Boko Haram, vigilantes forcefully recruiting children
by AA
LAGOSSep 05, 2014 - 12:00 am GMT+3
by AA
Sep 05, 2014 12:00 am
Children are forcefully being recruited by Nigeria's Boko Haram militants and local vigilantes, a global children's rights group said in a report released on Thursday. "Children as young as 13 are being recruited by both sides of the conflict and have nowhere to turn," Watchlist on Children and Armed Conflict said in its report. "While the abduction of over 200 girls in Chibok, Borno State, has shed some light on how children are affected by the conflict in the northeast, most abuses are still poorly documented, understood and addressed by key actors," it added.
The group said both the militants and the vigilante Civilian Joint Task Force deploy children for "spying and assistance." "The gravity and scale of these violations warrant urgent action from the Nigerian government, the U.N. and other child protection actors," it insisted.
Boko Haram has been accused of, and in many cases claimed, the abduction of people as it wages its campaign of terror across Nigeria's northeast, especially the Borno, Yobe and Adamawa states.
But the claim that local vigilantes also recruit children is entirely new and may prompt investigation into the activities of groups long hailed for partially reining in Boko Haram, according to Anadolu Agency correspondent.
Boko Haram has already overrun the towns of Gamboru Ngala, Dikwa and Gwoza, all in Borno; Buni Yadi and Bara in neighboring Yobe State; and Madagali in Adamawa State.The group is also said to be now in full control of Bama, a town nearly 60km from Maiduguri, the heavily populated provincial capital of Borno state.
Boko Haram's elusive leader, Abubakar Shekau, recently declared all territories under Boko Haram control to be part of an "caliphate" in northern Nigeria.The Nigerian military, for its part, has dismissed Boko Haram's claims, insisting that no part of the country had-or would be-conceded to the militant group.Since May of last year, the three states-Borno, Yobe and Adamawa-have all remained in a state of emergency, imposed by the government with the stated aim of curbing the Boko Haram "menace."

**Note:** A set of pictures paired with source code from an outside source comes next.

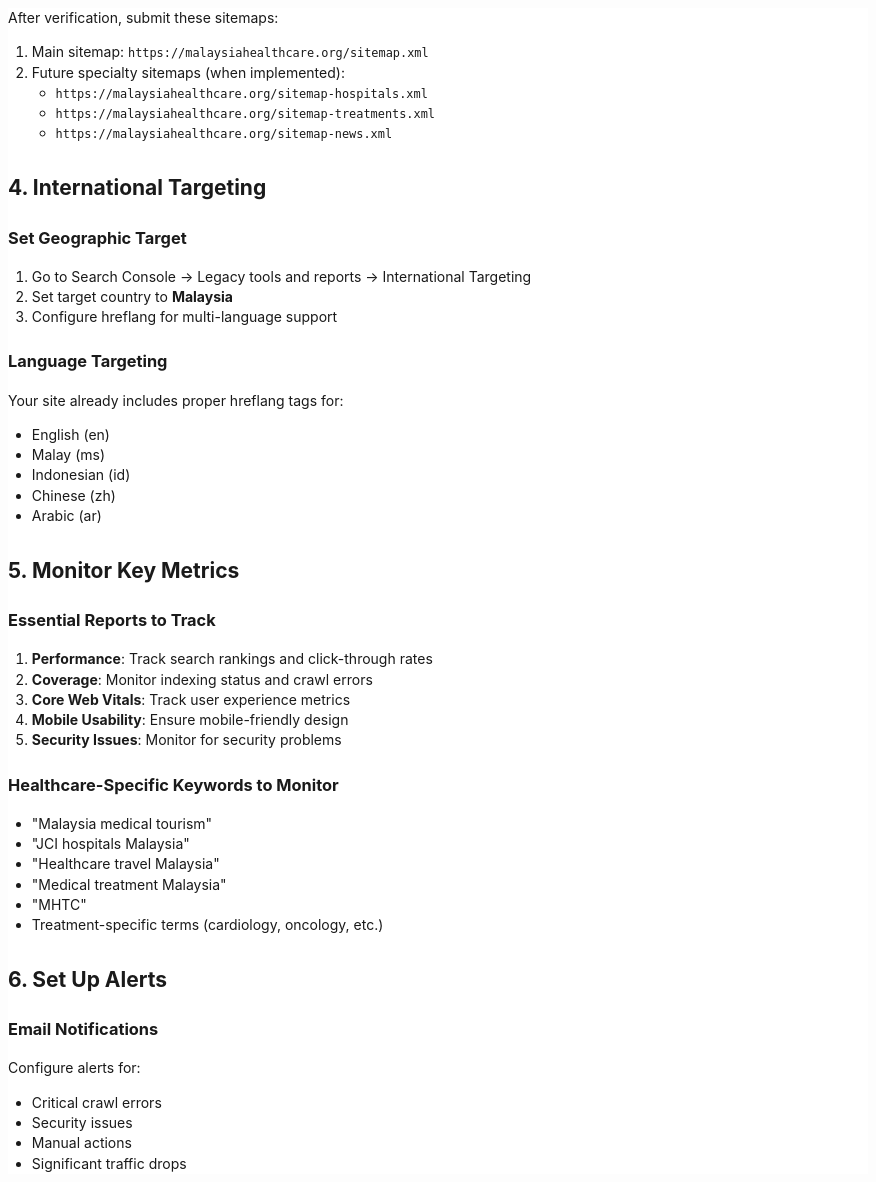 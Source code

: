 After verification, submit these sitemaps:
1. Main sitemap: `https://malaysiahealthcare.org/sitemap.xml`
2. Future specialty sitemaps (when implemented):
   - `https://malaysiahealthcare.org/sitemap-hospitals.xml`
   - `https://malaysiahealthcare.org/sitemap-treatments.xml`
   - `https://malaysiahealthcare.org/sitemap-news.xml`

## 4. International Targeting

### Set Geographic Target
1. Go to Search Console → Legacy tools and reports → International Targeting
2. Set target country to **Malaysia**
3. Configure hreflang for multi-language support

### Language Targeting
Your site already includes proper hreflang tags for:
- English (en)
- Malay (ms)
- Indonesian (id)
- Chinese (zh)
- Arabic (ar)

## 5. Monitor Key Metrics

### Essential Reports to Track
1. **Performance**: Track search rankings and click-through rates
2. **Coverage**: Monitor indexing status and crawl errors
3. **Core Web Vitals**: Track user experience metrics
4. **Mobile Usability**: Ensure mobile-friendly design
5. **Security Issues**: Monitor for security problems

### Healthcare-Specific Keywords to Monitor
- "Malaysia medical tourism"
- "JCI hospitals Malaysia"
- "Healthcare travel Malaysia"
- "Medical treatment Malaysia"
- "MHTC"
- Treatment-specific terms (cardiology, oncology, etc.)

## 6. Set Up Alerts

### Email Notifications
Configure alerts for:
- Critical crawl errors
- Security issues
- Manual actions
- Significant traffic drops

Meanwhile, regarding violent extremism posed by Boko Haram, the U.S.Assistant Secretary of State Linda Thomas-Greenfield asserted on Thursday that Boko Haram and its capture of key towns across Nigeria's northern region pose a threat to the reputation of the Nigerian army and the future of the country. "We are deeply troubled by the apparent capture of Bama and the prospects for an attack on and in Maiduguri which would impose a tremendous toll on the civilian population," Thomas-Greenfield told the U.S.-Nigeria Binational Commission's Regional Security Working Group in Abuja. "All of these developments are deeply disturbing and increasingly dangerous with each passing day," she said. "But more importantly Nigeria's and its children's future is in jeopardy," she added. "Failure is not an option."